September 2020 employment law decisions
Case alleging employer’s confidentiality agreement violates employees’ speech may proceed.
September 21, 2020, First District Court of Appeal, John Doe v. Google, Inc.: current and former employees of Google sued the company under the Private Attorneys General Act of 2004 (PAGA) alleging its confidentiality policies restricted their whistleblower rights and free speech in violation of California law. The trial court dismissed the case (demurrer) on grounds the National Labor Relations Act preempts the employees’ claims. The appellate court concluded that although many of the employee’s claims relate to conduct with the scope of the NLRA, the claims fall within the local interest exception to preemption.
Employees denied pay for rest periods cannot recover damages under more than one law.

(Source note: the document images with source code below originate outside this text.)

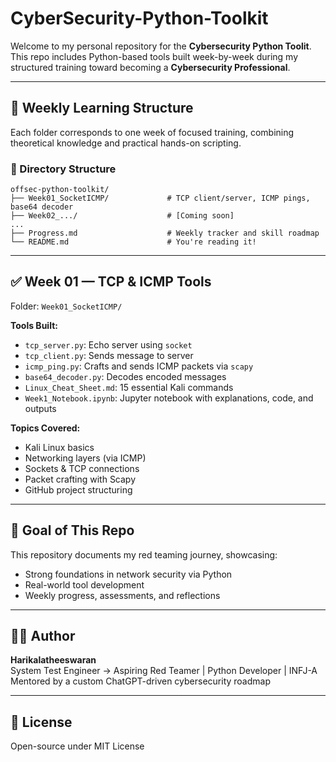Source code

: # CyberSecurity-Python-Toolkit

Welcome to my personal repository for the **Cybersecurity Python Toolit**. <br>This repo includes Python-based tools built week-by-week during my structured training toward becoming a **Cybersecurity Professional**.

---

## 📅 Weekly Learning Structure
Each folder corresponds to one week of focused training, combining theoretical knowledge and practical hands-on scripting.

### 📁 Directory Structure
```
offsec-python-toolkit/
├── Week01_SocketICMP/             # TCP client/server, ICMP pings, base64 decoder
├── Week02_.../                    # [Coming soon]
...
├── Progress.md                    # Weekly tracker and skill roadmap
└── README.md                      # You're reading it!
```

---

## ✅ Week 01 — TCP & ICMP Tools
Folder: `Week01_SocketICMP/`

**Tools Built:**
- `tcp_server.py`: Echo server using `socket`
- `tcp_client.py`: Sends message to server
- `icmp_ping.py`: Crafts and sends ICMP packets via `scapy`
- `base64_decoder.py`: Decodes encoded messages
- `Linux_Cheat_Sheet.md`: 15 essential Kali commands
- `Week1_Notebook.ipynb`: Jupyter notebook with explanations, code, and outputs

**Topics Covered:**
- Kali Linux basics
- Networking layers (via ICMP)
- Sockets & TCP connections
- Packet crafting with Scapy
- GitHub project structuring

---

## 🧠 Goal of This Repo
This repository documents my red teaming journey, showcasing:
- Strong foundations in network security via Python
- Real-world tool development
- Weekly progress, assessments, and reflections

---

## 🧑‍💻 Author
**Harikalatheeswaran**  
System Test Engineer → Aspiring Red Teamer | Python Developer | INFJ-A  
Mentored by a custom ChatGPT-driven cybersecurity roadmap

---

## 📘 License
Open-source under MIT License
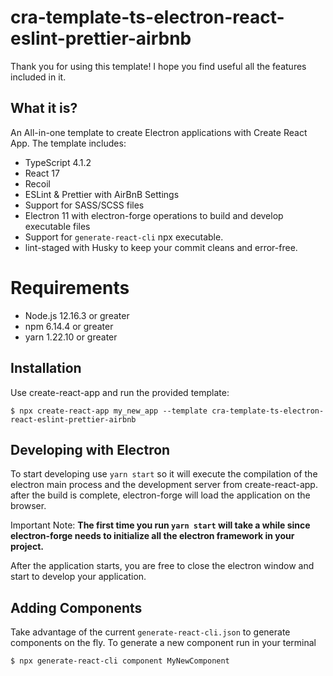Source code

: # cra-template-ts-electron-react-eslint-prettier-airbnb

Thank you for using this template! I hope you find useful all the features included in it.

## What it is?

An All-in-one template to create Electron applications with Create React App. The template includes:
- TypeScript 4.1.2
- React 17
- Recoil
- ESLint & Prettier with AirBnB Settings
- Support for SASS/SCSS files
- Electron 11 with electron-forge operations to build and develop executable files
- Support for `generate-react-cli` npx executable.
- lint-staged with Husky to keep your commit cleans and error-free.

# Requirements
- Node.js 12.16.3 or greater
- npm 6.14.4 or greater
- yarn 1.22.10 or greater

## Installation
Use create-react-app and run the provided template:
```
$ npx create-react-app my_new_app --template cra-template-ts-electron-react-eslint-prettier-airbnb
```
## Developing with Electron
To start developing use `yarn start` so it will execute the compilation of the electron main process and the development server from create-react-app. after the build is complete, electron-forge will load the application on the browser.

Important Note: **The first time you run `yarn start` will take a while since electron-forge needs to initialize all the electron framework in your project.**

After the application starts, you are free to close the electron window and start to develop your application.

## Adding Components
Take advantage of the current `generate-react-cli.json` to generate components on the fly. To generate a new component run in your terminal
```
$ npx generate-react-cli component MyNewComponent
```

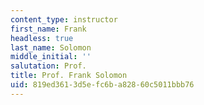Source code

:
 ```yaml
---
content_type: instructor
first_name: Frank
headless: true
last_name: Solomon
middle_initial: ''
salutation: Prof.
title: Prof. Frank Solomon
uid: 819ed361-3d5e-fc6b-a828-60c5011bbb76
---
```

September 11, 2020, Third District Court of Appeal, Alfredo Sanchez et al. v. Miguel A. Martinez: Five farm laborers filed suit against their former employer alleging violations of various labor laws. The case went to trial and the trial court awarded $416 in damages and $17,775 in civil penalties based on the employer’s failure to pay the employees for time they spent on authorized rest periods. The appellate court rejected the employees’ argument that they were entitled to damages equal to the minimum wage for time spent on rest periods plus an additional hour of pay for each rest period. Although either recovery is authorized by separate laws, recovery under both would be a double recovery for the same harm.